The sarcastically adoring Amazon.com review is a time-honored bit of anti-consumerism dating back to the Three Wolf Moon T-shirt  and surely further than that. Now, it's Bic's turn to get savaged, as women (and some men) are flooding the Amazon.co.uk product page for "Bic for Her" pens with comically reverent five-star reviews, and some just-as-funny one-star ones. The pens—which are described right there in the technical specs as being "designed to fit comfortably in a woman's hand" with an "attractive barrel design available in pink and purple"—have been around for a while,  but this wave of backlash is just gathering steam. Check out some of the reviews below. And have a look at Bic for Her's U.S. Amazon page,  which is going down the same path. Via Jezebel. 
—When I saw these I just had to have them, so I asked my Husband to buy them for me. He refused, as he said that owning a pen might make me Think, and then have Ideas Of My Own. Then I might start to Write, which would take time away from my wifely duties such as Cooking, Cleaning, and Bearing Children. Of course he was Absolutely Right, none of these tasks require a pen, and so I have to give these one star.
—Oh. My. God. I've been doing it all wrong. There was me thinking I didn't need to worry about whether my writing implement sufficiently reflected my gender. Thank you so much Bic for showing me the error of my ways. Perhaps Bic will also bring out a new range of pink (or purple) feminine spanners, screwdrivers, electric drills and angle grinders so that I can carry out my job as a bicycle mechanic without further embarrassing myself? Luckily my male colleagues have managed to keep their disapproval of my use of their masculine tools to themselves. I'm so ashamed. And re-educated as to my place in society. Thanks again Bic!

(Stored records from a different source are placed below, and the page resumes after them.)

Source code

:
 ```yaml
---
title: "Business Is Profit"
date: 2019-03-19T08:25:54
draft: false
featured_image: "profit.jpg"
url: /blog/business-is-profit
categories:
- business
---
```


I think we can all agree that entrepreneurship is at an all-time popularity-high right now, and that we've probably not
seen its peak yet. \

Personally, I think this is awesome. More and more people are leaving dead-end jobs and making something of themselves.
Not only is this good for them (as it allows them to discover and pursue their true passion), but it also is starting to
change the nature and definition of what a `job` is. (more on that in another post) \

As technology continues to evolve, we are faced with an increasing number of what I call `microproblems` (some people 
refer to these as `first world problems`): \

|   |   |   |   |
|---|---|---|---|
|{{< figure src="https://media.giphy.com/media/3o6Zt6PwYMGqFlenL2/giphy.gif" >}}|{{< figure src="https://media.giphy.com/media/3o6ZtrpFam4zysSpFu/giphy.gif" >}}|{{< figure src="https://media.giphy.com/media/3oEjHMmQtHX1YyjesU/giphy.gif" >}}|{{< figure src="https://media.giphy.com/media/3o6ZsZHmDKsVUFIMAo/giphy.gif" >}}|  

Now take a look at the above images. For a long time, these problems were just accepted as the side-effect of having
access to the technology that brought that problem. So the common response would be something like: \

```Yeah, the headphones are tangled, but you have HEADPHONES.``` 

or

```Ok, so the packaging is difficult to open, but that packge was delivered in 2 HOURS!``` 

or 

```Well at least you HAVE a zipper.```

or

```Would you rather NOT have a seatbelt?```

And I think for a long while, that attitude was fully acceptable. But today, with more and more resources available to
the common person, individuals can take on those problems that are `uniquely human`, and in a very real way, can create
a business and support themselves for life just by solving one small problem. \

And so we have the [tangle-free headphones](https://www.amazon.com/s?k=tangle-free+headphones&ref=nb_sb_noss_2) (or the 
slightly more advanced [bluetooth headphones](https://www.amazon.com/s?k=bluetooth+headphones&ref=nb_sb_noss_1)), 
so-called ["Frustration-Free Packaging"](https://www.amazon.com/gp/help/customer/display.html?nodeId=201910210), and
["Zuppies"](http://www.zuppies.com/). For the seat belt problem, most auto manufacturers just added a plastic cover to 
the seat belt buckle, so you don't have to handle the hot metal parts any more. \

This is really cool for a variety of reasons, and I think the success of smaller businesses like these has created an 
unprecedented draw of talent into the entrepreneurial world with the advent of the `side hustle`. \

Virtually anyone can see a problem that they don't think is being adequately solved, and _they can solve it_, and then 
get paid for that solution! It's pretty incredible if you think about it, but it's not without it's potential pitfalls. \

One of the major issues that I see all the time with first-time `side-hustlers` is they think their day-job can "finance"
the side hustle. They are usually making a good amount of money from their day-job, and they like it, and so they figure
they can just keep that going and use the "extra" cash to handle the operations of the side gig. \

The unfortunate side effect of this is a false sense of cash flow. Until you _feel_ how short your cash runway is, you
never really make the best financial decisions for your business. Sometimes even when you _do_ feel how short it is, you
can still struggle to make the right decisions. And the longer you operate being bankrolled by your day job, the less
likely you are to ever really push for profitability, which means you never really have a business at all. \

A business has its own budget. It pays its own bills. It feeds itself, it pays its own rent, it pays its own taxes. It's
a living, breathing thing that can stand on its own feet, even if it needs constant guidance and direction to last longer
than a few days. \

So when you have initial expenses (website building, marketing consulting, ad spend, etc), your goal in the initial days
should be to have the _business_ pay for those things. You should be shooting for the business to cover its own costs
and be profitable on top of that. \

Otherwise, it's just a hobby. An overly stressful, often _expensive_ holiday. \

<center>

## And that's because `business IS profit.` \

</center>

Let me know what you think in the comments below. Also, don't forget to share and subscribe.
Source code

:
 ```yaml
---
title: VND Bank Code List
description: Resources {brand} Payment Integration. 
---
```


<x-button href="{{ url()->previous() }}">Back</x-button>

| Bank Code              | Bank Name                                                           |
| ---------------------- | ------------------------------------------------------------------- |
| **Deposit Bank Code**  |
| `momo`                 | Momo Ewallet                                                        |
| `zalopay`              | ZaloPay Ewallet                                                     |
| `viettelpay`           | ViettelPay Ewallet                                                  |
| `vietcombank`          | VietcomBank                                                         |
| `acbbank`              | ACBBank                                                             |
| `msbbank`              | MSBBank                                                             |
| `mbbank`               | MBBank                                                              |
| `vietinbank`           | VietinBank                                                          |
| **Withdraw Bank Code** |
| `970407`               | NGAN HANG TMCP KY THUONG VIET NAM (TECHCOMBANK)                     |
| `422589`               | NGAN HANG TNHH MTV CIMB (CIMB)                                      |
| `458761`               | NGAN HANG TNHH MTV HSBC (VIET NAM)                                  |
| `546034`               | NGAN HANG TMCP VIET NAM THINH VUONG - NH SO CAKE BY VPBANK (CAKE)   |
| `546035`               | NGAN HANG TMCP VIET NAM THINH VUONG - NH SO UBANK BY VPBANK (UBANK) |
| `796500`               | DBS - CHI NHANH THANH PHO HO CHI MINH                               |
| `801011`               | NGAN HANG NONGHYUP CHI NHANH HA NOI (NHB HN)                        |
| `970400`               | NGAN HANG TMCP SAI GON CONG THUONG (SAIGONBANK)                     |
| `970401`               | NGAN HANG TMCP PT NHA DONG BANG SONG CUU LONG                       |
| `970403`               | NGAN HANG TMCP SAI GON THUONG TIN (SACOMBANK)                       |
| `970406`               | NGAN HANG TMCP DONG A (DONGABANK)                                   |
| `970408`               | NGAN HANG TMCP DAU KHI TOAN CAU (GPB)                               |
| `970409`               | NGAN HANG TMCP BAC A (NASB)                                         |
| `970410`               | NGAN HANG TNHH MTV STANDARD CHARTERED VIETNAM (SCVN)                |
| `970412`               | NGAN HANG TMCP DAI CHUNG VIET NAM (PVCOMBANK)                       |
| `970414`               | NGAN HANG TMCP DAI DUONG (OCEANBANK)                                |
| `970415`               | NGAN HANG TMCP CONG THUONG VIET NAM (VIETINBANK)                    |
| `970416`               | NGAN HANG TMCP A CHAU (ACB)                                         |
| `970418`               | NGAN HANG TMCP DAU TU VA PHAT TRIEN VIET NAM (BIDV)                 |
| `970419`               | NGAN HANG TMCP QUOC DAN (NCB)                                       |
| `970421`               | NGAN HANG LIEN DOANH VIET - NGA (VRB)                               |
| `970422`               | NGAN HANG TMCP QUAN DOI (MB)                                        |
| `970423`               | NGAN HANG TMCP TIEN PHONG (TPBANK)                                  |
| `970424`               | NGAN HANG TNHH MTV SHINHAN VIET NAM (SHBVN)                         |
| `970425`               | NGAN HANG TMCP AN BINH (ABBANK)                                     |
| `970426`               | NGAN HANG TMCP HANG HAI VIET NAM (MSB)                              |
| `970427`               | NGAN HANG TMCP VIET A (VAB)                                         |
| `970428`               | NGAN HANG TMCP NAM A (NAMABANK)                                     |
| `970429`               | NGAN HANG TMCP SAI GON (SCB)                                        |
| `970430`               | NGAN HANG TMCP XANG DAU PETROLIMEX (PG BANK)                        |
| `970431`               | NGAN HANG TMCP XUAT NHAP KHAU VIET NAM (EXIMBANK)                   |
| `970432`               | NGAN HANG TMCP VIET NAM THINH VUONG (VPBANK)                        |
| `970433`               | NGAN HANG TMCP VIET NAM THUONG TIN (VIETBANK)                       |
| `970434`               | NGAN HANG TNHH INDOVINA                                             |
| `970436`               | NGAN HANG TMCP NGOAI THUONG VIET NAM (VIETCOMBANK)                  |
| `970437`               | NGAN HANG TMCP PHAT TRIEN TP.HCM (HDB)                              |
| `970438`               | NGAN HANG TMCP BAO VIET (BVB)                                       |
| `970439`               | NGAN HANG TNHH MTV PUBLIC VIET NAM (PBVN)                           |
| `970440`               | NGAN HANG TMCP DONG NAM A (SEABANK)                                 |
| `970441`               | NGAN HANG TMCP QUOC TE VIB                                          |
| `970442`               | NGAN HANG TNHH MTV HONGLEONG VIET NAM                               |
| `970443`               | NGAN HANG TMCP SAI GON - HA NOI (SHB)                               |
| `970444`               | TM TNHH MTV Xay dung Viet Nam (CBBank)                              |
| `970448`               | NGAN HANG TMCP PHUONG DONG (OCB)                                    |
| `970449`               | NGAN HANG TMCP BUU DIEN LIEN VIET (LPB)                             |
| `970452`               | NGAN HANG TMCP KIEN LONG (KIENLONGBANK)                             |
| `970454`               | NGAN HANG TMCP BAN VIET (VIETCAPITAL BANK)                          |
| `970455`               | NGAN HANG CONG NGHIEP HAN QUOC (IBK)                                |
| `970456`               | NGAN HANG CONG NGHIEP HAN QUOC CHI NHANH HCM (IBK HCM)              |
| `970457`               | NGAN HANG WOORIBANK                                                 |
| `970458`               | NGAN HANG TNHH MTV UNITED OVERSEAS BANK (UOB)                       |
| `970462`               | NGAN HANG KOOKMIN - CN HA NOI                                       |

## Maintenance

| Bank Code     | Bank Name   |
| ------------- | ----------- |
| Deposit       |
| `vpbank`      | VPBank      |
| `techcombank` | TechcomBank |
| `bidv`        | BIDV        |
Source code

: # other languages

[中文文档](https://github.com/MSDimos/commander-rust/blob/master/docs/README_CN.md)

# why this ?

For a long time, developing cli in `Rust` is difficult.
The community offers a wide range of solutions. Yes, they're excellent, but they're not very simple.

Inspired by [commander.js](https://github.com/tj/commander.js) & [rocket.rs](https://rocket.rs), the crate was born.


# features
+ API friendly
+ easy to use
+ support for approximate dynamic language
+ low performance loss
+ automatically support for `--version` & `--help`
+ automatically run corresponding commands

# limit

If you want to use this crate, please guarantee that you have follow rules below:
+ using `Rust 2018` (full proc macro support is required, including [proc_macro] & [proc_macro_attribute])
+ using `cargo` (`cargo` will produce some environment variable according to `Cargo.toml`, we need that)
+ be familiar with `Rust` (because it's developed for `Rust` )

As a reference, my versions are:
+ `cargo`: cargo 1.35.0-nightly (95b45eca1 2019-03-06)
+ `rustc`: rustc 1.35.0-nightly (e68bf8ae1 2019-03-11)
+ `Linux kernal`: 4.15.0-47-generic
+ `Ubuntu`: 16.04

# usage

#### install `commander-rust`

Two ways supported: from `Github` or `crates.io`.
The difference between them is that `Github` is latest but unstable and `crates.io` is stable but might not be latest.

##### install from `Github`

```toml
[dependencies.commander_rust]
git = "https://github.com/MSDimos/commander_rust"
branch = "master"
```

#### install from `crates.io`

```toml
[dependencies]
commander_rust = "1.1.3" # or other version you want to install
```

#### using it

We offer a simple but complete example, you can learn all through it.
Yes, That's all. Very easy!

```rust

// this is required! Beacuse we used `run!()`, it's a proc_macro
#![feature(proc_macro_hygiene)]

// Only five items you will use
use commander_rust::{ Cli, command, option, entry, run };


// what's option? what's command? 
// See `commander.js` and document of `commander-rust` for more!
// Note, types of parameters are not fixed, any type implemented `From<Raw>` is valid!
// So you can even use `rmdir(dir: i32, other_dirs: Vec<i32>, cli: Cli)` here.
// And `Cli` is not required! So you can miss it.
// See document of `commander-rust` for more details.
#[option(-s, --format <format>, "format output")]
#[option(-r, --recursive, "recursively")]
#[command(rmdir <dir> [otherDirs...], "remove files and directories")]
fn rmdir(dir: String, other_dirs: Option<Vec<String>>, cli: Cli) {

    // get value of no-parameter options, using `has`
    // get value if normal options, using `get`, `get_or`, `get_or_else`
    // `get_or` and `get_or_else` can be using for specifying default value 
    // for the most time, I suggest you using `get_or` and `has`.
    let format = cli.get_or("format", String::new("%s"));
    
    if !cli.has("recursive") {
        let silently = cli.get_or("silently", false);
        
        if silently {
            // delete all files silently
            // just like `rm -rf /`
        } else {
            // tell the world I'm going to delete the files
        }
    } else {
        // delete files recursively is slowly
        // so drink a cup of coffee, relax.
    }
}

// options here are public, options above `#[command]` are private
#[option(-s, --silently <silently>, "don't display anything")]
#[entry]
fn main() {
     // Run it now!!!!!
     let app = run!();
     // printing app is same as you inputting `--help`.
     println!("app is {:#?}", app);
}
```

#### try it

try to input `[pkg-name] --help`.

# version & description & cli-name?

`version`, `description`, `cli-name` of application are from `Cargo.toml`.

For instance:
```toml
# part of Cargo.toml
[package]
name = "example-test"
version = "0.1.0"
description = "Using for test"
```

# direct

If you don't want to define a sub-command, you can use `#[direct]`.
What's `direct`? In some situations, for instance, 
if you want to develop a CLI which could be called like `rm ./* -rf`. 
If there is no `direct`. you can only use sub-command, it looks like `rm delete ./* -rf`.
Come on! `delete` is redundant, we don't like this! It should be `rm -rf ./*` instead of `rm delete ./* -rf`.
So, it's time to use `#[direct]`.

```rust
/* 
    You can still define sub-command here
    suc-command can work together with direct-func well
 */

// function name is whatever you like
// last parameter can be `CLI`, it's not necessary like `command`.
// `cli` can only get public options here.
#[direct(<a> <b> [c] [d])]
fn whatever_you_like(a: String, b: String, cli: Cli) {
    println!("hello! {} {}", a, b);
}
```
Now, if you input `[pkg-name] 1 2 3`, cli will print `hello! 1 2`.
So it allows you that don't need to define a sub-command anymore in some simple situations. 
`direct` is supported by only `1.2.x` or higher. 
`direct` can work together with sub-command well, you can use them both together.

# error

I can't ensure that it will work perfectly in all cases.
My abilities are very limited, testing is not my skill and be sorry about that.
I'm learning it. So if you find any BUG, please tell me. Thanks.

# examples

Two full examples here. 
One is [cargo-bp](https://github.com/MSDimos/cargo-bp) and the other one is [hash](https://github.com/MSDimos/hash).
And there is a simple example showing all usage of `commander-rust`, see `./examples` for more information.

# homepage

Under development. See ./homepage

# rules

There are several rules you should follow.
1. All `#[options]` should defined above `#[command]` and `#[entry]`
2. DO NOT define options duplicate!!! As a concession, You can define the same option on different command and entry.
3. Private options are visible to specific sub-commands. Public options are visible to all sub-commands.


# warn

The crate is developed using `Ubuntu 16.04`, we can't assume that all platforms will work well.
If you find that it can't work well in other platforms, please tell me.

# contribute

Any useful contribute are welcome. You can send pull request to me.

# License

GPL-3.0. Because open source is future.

—This pen is great. I bought it for all my female friends and relatives. It enabled them, finally, to write things (although they may not yet know to do so on paper; but you can only expect so much, really). I thought they were just a bit slow.
My mother, a hard-working woman who raised twelve kids single-handedly whilst doing all the ironing (as nature intended), was furtively abashed by her illiteracy. Long would she gaze upon her husband and sons' scrawlings and would dedicate five minutes a day (which she really should have spent making sandwiches) to pray that one day she would be granted the ability to create such scribbles of her own. She's still a little slow on the uptake, but this product has definitely helped start the ball rolling. We tried to give her men's pens but she used to rip the cartridges out and drink the ink. Typical woman.
Anyway, it's good that BIC are finally doing something to aid the plight of women. Hopefully a range of 'for her' paperclips is on the horizon - my wife has an awful time keeping her recipes together.
—I tried these on a whim, and I have to say I wasn't very impressed. The applicator mechanism is far too fiddly, and the plastic tampon inside far too thin (not to mention uncomfortable and non-absorbant) - I'm sure there must be a knack to using them, but I couldn't find it. They also stained my knickers blue for some reason. I really wanted to like these, but it's back to pads for me.
—I bought this pen (in error, evidently) to write my reports of each day's tree felling activities in my job as a lumberjack. It is no good. It slips from between my calloused, gnarly fingers like a gossamer thread gently descending to earth between two giant redwood trunks.